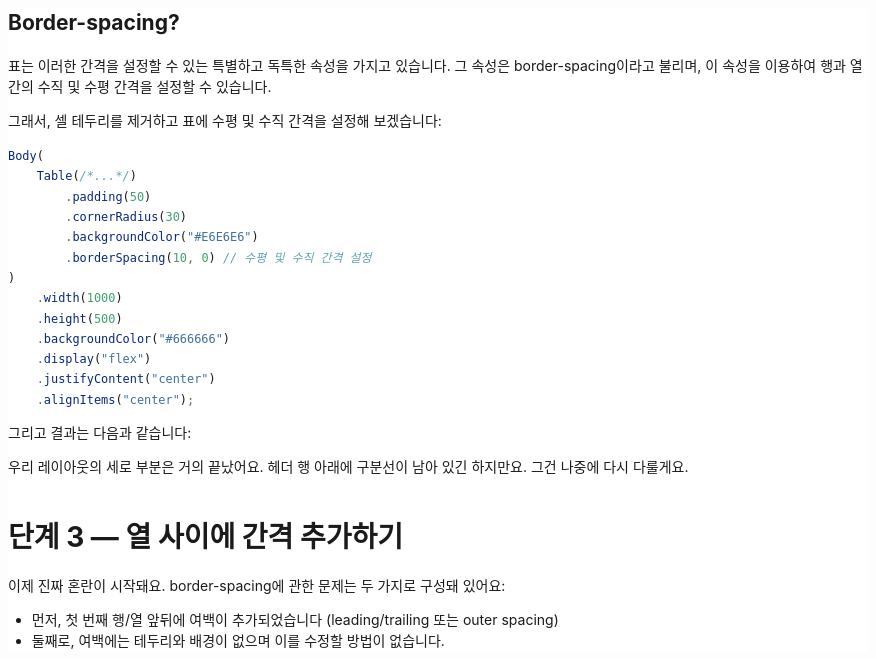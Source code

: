 ## Border-spacing?

표는 이러한 간격을 설정할 수 있는 특별하고 독특한 속성을 가지고 있습니다. 그 속성은 border-spacing이라고 불리며, 이 속성을 이용하여 행과 열 간의 수직 및 수평 간격을 설정할 수 있습니다.

그래서, 셀 테두리를 제거하고 표에 수평 및 수직 간격을 설정해 보겠습니다:

```js
Body(
    Table(/*...*/)
        .padding(50)
        .cornerRadius(30)
        .backgroundColor("#E6E6E6")
        .borderSpacing(10, 0) // 수평 및 수직 간격 설정
)
    .width(1000)
    .height(500)
    .backgroundColor("#666666")
    .display("flex")
    .justifyContent("center")
    .alignItems("center");
```


<ins class="adsbygoogle"
  style="display:block"
  data-ad-client="ca-pub-4877378276818686"
  data-ad-slot="9743150776"
  data-ad-format="auto"
  data-full-width-responsive="true"></ins>
  <script>
  (adsbygoogle = window.adsbygoogle || []).push({});
  </script>

그리고 결과는 다음과 같습니다:

우리 레이아웃의 세로 부분은 거의 끝났어요. 헤더 행 아래에 구분선이 남아 있긴 하지만요. 그건 나중에 다시 다룰게요.

# 단계 3 — 열 사이에 간격 추가하기

이제 진짜 혼란이 시작돼요. border-spacing에 관한 문제는 두 가지로 구성돼 있어요:


<ins class="adsbygoogle"
  style="display:block"
  data-ad-client="ca-pub-4877378276818686"
  data-ad-slot="9743150776"
  data-ad-format="auto"
  data-full-width-responsive="true"></ins>
  <script>
  (adsbygoogle = window.adsbygoogle || []).push({});
  </script>

- 먼저, 첫 번째 행/열 앞뒤에 여백이 추가되었습니다 (leading/trailing 또는 outer spacing)
- 둘째로, 여백에는 테두리와 배경이 없으며 이를 수정할 방법이 없습니다.
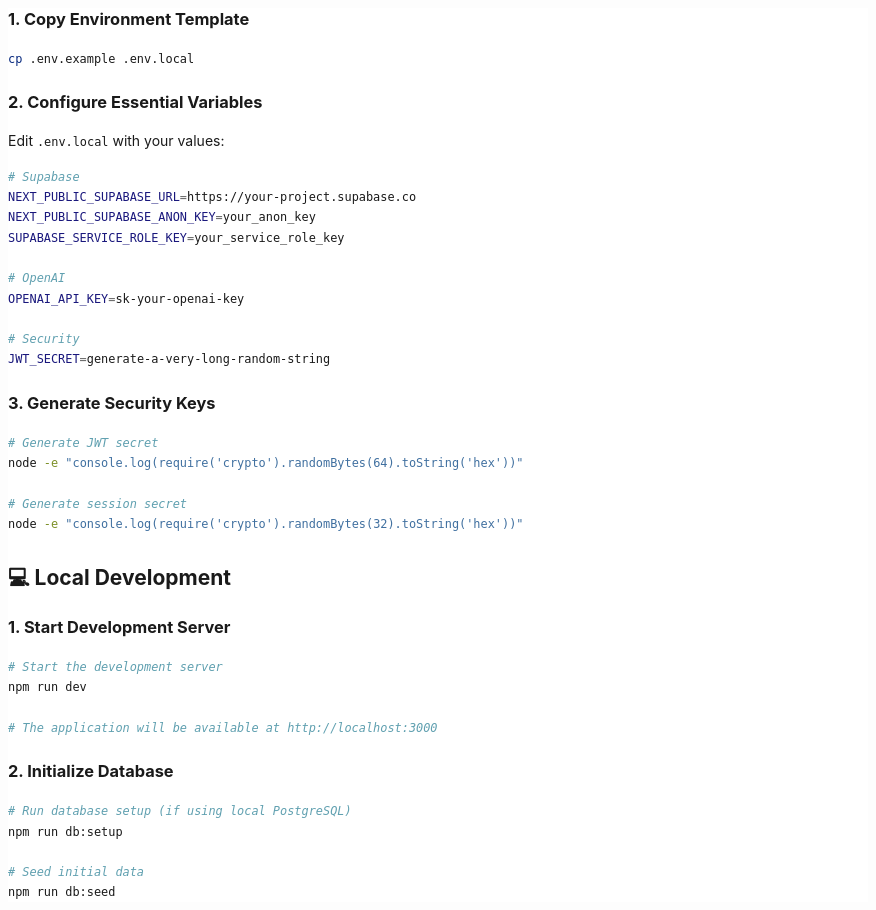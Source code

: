 ### 1. Copy Environment Template

```bash
cp .env.example .env.local
```

### 2. Configure Essential Variables

Edit `.env.local` with your values:

```bash
# Supabase
NEXT_PUBLIC_SUPABASE_URL=https://your-project.supabase.co
NEXT_PUBLIC_SUPABASE_ANON_KEY=your_anon_key
SUPABASE_SERVICE_ROLE_KEY=your_service_role_key

# OpenAI
OPENAI_API_KEY=sk-your-openai-key

# Security
JWT_SECRET=generate-a-very-long-random-string
```

### 3. Generate Security Keys

```bash
# Generate JWT secret
node -e "console.log(require('crypto').randomBytes(64).toString('hex'))"

# Generate session secret
node -e "console.log(require('crypto').randomBytes(32).toString('hex'))"
```

## 💻 Local Development

### 1. Start Development Server

```bash
# Start the development server
npm run dev

# The application will be available at http://localhost:3000
```

### 2. Initialize Database

```bash
# Run database setup (if using local PostgreSQL)
npm run db:setup

# Seed initial data
npm run db:seed
```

• _TASK DIRECTIONS_: Each line in which the string "center" is found must be copied from the data.

• _RESPONSE TO THE TASK_:
    .justifyContent("center")
    .alignItems("center");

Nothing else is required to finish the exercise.